Я сказал ей, что прекрасно понимаю все, что происходило. Когда у таких отщепенцев расходятся страсти и среди них в это время есть женщины, то они теряют свой человеческий облик и начинают издеваться над ними. Я представлял себе невероятные сцены: крики женщин, проклятия и бешенство преступников, ужас матросов, ночи пьянства и разврата, кровопролитное побоище, бешенство и злоба против человека, который все это затеял. Жизнь моя не стоила бы ни одного пенса, попади я к этим людям до того, как они проиграли или выиграли свою битву или в час самого разгара ее. Я считал чудом спасение Анны от всех этих ужасов. Я был неизмеримо благодарен всемогущему Богу, спасшему ее от страшной судьбы.
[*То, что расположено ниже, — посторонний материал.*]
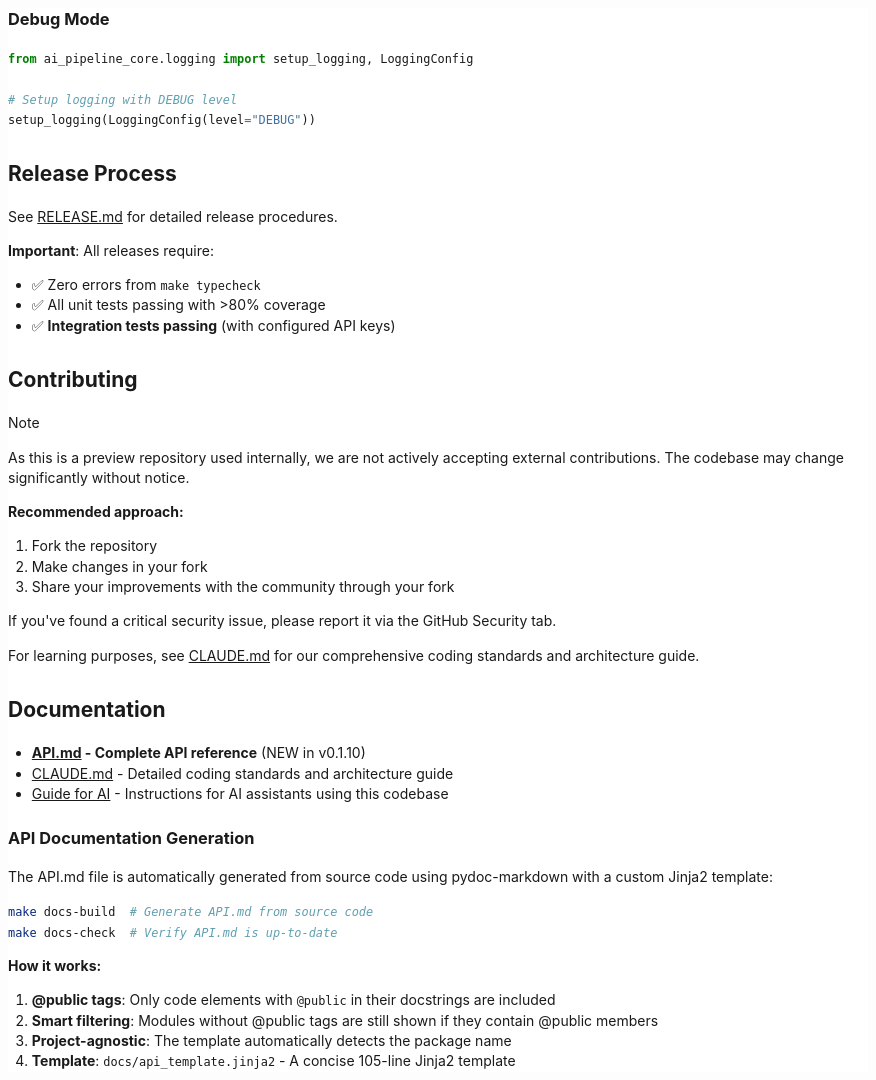 ### Debug Mode
```python
from ai_pipeline_core.logging import setup_logging, LoggingConfig

# Setup logging with DEBUG level
setup_logging(LoggingConfig(level="DEBUG"))
```

## Release Process

See [RELEASE.md](RELEASE.md) for detailed release procedures.

**Important**: All releases require:
- ✅ Zero errors from `make typecheck`
- ✅ All unit tests passing with >80% coverage
- ✅ **Integration tests passing** (with configured API keys)

## Contributing

> [!NOTE]
> As this is a preview repository used internally, we are not actively accepting external contributions. The codebase may change significantly without notice.
>
> **Recommended approach:**
> 1. Fork the repository
> 2. Make changes in your fork
> 3. Share your improvements with the community through your fork

If you've found a critical security issue, please report it via the GitHub Security tab.

For learning purposes, see [CLAUDE.md](CLAUDE.md) for our comprehensive coding standards and architecture guide.

## Documentation

- **[API.md](API.md) - Complete API reference** (NEW in v0.1.10)
- [CLAUDE.md](CLAUDE.md) - Detailed coding standards and architecture guide
- [Guide for AI](docs/guide_for_ai.md) - Instructions for AI assistants using this codebase

### API Documentation Generation

The API.md file is automatically generated from source code using pydoc-markdown with a custom Jinja2 template:

```bash
make docs-build  # Generate API.md from source code
make docs-check  # Verify API.md is up-to-date
```

**How it works:**
1. **@public tags**: Only code elements with `@public` in their docstrings are included
2. **Smart filtering**: Modules without @public tags are still shown if they contain @public members
3. **Project-agnostic**: The template automatically detects the package name
4. **Template**: `docs/api_template.jinja2` - A concise 105-line Jinja2 template
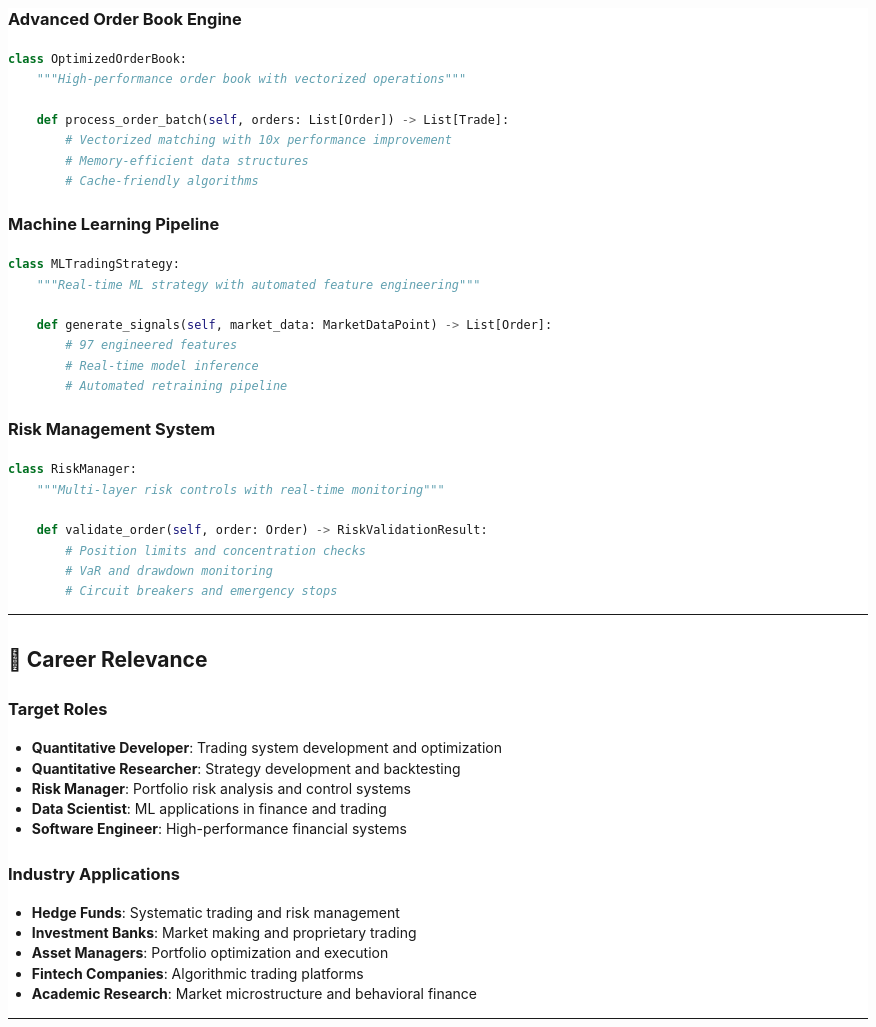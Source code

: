 ### **Advanced Order Book Engine**
```python
class OptimizedOrderBook:
    """High-performance order book with vectorized operations"""
    
    def process_order_batch(self, orders: List[Order]) -> List[Trade]:
        # Vectorized matching with 10x performance improvement
        # Memory-efficient data structures
        # Cache-friendly algorithms
```

### **Machine Learning Pipeline**
```python
class MLTradingStrategy:
    """Real-time ML strategy with automated feature engineering"""
    
    def generate_signals(self, market_data: MarketDataPoint) -> List[Order]:
        # 97 engineered features
        # Real-time model inference
        # Automated retraining pipeline
```

### **Risk Management System**
```python
class RiskManager:
    """Multi-layer risk controls with real-time monitoring"""
    
    def validate_order(self, order: Order) -> RiskValidationResult:
        # Position limits and concentration checks
        # VaR and drawdown monitoring
        # Circuit breakers and emergency stops
```

---

## 🎯 **Career Relevance**

### **Target Roles**
- **Quantitative Developer**: Trading system development and optimization
- **Quantitative Researcher**: Strategy development and backtesting
- **Risk Manager**: Portfolio risk analysis and control systems
- **Data Scientist**: ML applications in finance and trading
- **Software Engineer**: High-performance financial systems

### **Industry Applications**
- **Hedge Funds**: Systematic trading and risk management
- **Investment Banks**: Market making and proprietary trading
- **Asset Managers**: Portfolio optimization and execution
- **Fintech Companies**: Algorithmic trading platforms
- **Academic Research**: Market microstructure and behavioral finance

---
– Постарайтесь забыть все это, Анна, – сказал я. – Пребывание в Англии поможет вам стереть все это из памяти. Слишком рано еще говорить о том, что нам следует предпринять; мы многому научились, но так мало времени прошло... Мы отправимся теперь на родину, которая никогда не будет для меня родиной, если там не будет со мной малютки Анны. Вот все, что я хотел сказать вам сегодня вечером. Завтра засияет солнце, Анна, и для нас начнется новый день. Мир не мог дать мне большего счастья!

Она не ответила. Я знал, что она думает о прошлой горькой жизни своей и говорит себе, что не будет моей женой до тех пор, пока я не узнаю тайну ее рождения и детства. А зло здесь заключалось в том, что люди, которые могли открыть эту тайну, были преступниками, скрывавшимися от правосудия и избегавшими встречи со мной, дабы мир не узнал истории их преступлений.

XXX

Конец «Бриллиантового корабля».

Доктор Фабос обращает свои взоры к Англии

Я заснул почти к концу ночи, а проснулся вскоре после восхода солнца и отправился на мостик к Лорри. В это утро, я думаю, на всем южном полушарии не было человека более любопытного, чем я. Вспомните, в каком состоянии оставил я «Бриллиантовый корабль», нерешенные проблемы на его палубе, отчаяние экипажа, суд и приговор, ожидающие его на берегу, верная смерть в открытом море... Туман вчера вечером все скрыл от нас, но сегодня день был ясный и солнечный, туманная завеса поднялась – и перед нами открылось зрелище, требующее нашего сострадания и до некоторой степени нашей благодарности. Лежат ли на нас какие-нибудь обязанности по отношению к находившимся там честным людям – если только там были таковые, – или же мы должны повиноваться долгу и вернуться домой в Англию, чтобы всему миру рассказать эту историю? Вот вопросы, которые мы обсуждали с Лорри, стоя на мостике в это солнечное утро и рассматривая в подзорную трубу стоявший далеко от нас корабль. Оставить его на волю судьбы или вернуться к нему? Говоря откровенно, я не мог решить, какова наша обязанность в этом случае.